• WHAT IS NEEDED:
Images are to be dropped; everything else in the entries below must be copied exactly.

• EXERCISE MATERIALS:
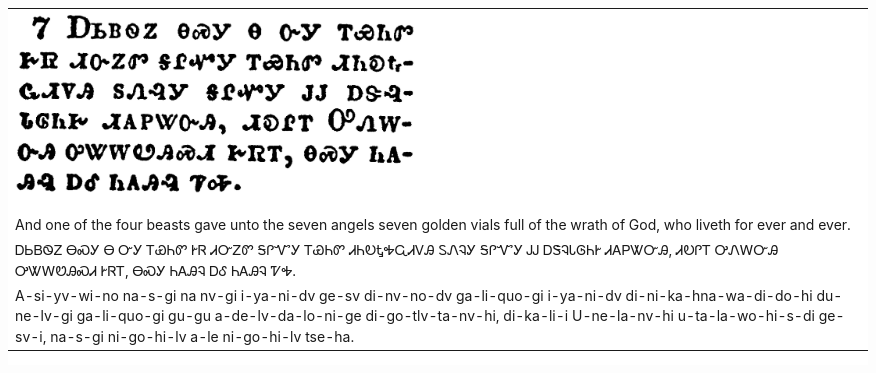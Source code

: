 <table>
<tbody>
<tr class="odd">
<td><a href="271507.png"><img src="271507.png" width="400" /></a></td>
</tr>
<tr class="even">
<td>And one of the four beasts gave unto the seven angels seven golden vials full of the wrath of God, who liveth for ever and ever.</td>
</tr>
<tr class="odd">
<td>ᎠᏏᏴᏫᏃ ᎾᏍᎩ Ꮎ ᏅᎩ ᎢᏯᏂᏛ ᎨᏒ ᏗᏅᏃᏛ ᎦᎵᏉᎩ ᎢᏯᏂᏛ ᏗᏂᎧᎿᎭᏩᏗᏙᎯ ᏚᏁᎸᎩ ᎦᎵᏉᎩ ᎫᎫ ᎠᏕᎸᏓᎶᏂᎨ ᏗᎪᏢᏔᏅᎯ, ᏗᎧᎵᎢ ᎤᏁᎳᏅᎯ ᎤᏔᎳᏬᎯᏍᏗ ᎨᏒᎢ, ᎾᏍᎩ ᏂᎪᎯᎸ ᎠᎴ ᏂᎪᎯᎸ ᏤᎭ.</td>
</tr>
<tr class="even">
<td>A-si-yv-wi-no na-s-gi na nv-gi i-ya-ni-dv ge-sv di-nv-no-dv ga-li-quo-gi i-ya-ni-dv di-ni-ka-hna-wa-di-do-hi du-ne-lv-gi ga-li-quo-gi gu-gu a-de-lv-da-lo-ni-ge di-go-tlv-ta-nv-hi, di-ka-li-i U-ne-la-nv-hi u-ta-la-wo-hi-s-di ge-sv-i, na-s-gi ni-go-hi-lv a-le ni-go-hi-lv tse-ha.</td>
</tr>
</tbody>
</table>

<table>
<tbody>
<tr class="odd">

• RESULT BELOW:
Source code

: <table>
<tbody>
<tr class="odd">
<td><a href="271507.png"><img src="271507.png" width="400" /></a></td>
</tr>
<tr class="even">
<td>And one of the four beasts gave unto the seven angels seven golden vials full of the wrath of God, who liveth for ever and ever.</td>
</tr>
<tr class="odd">
<td>ᎠᏏᏴᏫᏃ ᎾᏍᎩ Ꮎ ᏅᎩ ᎢᏯᏂᏛ ᎨᏒ ᏗᏅᏃᏛ ᎦᎵᏉᎩ ᎢᏯᏂᏛ ᏗᏂᎧᎿᎭᏩᏗᏙᎯ ᏚᏁᎸᎩ ᎦᎵᏉᎩ ᎫᎫ ᎠᏕᎸᏓᎶᏂᎨ ᏗᎪᏢᏔᏅᎯ, ᏗᎧᎵᎢ ᎤᏁᎳᏅᎯ ᎤᏔᎳᏬᎯᏍᏗ ᎨᏒᎢ, ᎾᏍᎩ ᏂᎪᎯᎸ ᎠᎴ ᏂᎪᎯᎸ ᏤᎭ.</td>
</tr>
<tr class="even">
<td>A-si-yv-wi-no na-s-gi na nv-gi i-ya-ni-dv ge-sv di-nv-no-dv ga-li-quo-gi i-ya-ni-dv di-ni-ka-hna-wa-di-do-hi du-ne-lv-gi ga-li-quo-gi gu-gu a-de-lv-da-lo-ni-ge di-go-tlv-ta-nv-hi, di-ka-li-i U-ne-la-nv-hi u-ta-la-wo-hi-s-di ge-sv-i, na-s-gi ni-go-hi-lv a-le ni-go-hi-lv tse-ha.</td>
</tr>
</tbody>
</table>

<table>
<tbody>
<tr class="odd">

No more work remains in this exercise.